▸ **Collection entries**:

● ● ● ●

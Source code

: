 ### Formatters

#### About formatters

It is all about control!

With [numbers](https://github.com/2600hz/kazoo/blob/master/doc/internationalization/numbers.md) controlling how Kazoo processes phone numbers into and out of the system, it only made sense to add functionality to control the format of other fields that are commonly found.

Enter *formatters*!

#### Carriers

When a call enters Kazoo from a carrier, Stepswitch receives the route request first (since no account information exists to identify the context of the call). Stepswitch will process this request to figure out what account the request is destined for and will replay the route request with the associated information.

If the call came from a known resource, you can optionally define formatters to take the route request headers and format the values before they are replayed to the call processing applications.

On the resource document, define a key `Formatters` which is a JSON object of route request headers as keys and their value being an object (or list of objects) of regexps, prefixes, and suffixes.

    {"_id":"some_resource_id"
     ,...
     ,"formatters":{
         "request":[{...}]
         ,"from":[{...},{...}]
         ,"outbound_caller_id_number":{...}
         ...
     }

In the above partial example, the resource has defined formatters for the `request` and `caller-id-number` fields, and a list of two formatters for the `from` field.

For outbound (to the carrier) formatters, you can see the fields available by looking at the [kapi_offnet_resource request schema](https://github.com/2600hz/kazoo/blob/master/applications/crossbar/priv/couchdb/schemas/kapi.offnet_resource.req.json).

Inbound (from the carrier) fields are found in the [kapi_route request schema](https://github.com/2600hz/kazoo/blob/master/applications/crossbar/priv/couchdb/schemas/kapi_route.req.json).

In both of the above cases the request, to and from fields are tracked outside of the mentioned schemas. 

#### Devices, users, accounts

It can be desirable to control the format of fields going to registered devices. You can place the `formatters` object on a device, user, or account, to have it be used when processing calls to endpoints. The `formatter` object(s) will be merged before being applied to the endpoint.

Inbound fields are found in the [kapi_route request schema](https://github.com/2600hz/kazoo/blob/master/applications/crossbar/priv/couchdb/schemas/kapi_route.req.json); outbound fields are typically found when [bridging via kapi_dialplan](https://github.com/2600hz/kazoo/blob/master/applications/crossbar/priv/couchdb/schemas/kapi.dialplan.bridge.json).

● ● ● ●

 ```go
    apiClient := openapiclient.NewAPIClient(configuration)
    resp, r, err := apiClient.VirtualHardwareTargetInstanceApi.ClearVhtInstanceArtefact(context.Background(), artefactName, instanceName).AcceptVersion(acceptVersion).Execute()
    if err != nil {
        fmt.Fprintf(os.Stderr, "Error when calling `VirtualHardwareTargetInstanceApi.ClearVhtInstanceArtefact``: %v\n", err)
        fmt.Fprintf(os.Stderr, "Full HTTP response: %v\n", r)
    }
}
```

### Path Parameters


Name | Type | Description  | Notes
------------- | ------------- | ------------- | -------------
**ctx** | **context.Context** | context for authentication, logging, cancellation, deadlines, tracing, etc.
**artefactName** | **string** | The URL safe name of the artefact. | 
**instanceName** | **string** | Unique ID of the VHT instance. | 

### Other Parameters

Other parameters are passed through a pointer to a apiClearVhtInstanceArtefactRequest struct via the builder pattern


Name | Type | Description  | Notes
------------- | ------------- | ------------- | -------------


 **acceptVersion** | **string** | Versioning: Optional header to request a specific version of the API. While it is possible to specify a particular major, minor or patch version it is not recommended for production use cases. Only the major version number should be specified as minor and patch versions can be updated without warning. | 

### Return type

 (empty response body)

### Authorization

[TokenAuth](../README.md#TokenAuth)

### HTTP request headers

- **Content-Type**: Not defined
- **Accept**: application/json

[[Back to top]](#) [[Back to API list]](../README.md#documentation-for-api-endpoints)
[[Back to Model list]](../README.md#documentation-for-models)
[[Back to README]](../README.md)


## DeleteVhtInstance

● ● ● ●

▸ **EXERCISE AIM**: Could you write out, exactly as they stand, only the lines above that begin at the line with "- **Content-Type**: Not defined" and stop after the line with "## DeleteVhtInstance"?

▸ **RESPONSE AREA**:
- **Content-Type**: Not defined
- **Accept**: application/json

[[Back to top]](#) [[Back to API list]](../README.md#documentation-for-api-endpoints)
[[Back to Model list]](../README.md#documentation-for-models)
[[Back to README]](../README.md)


## DeleteVhtInstance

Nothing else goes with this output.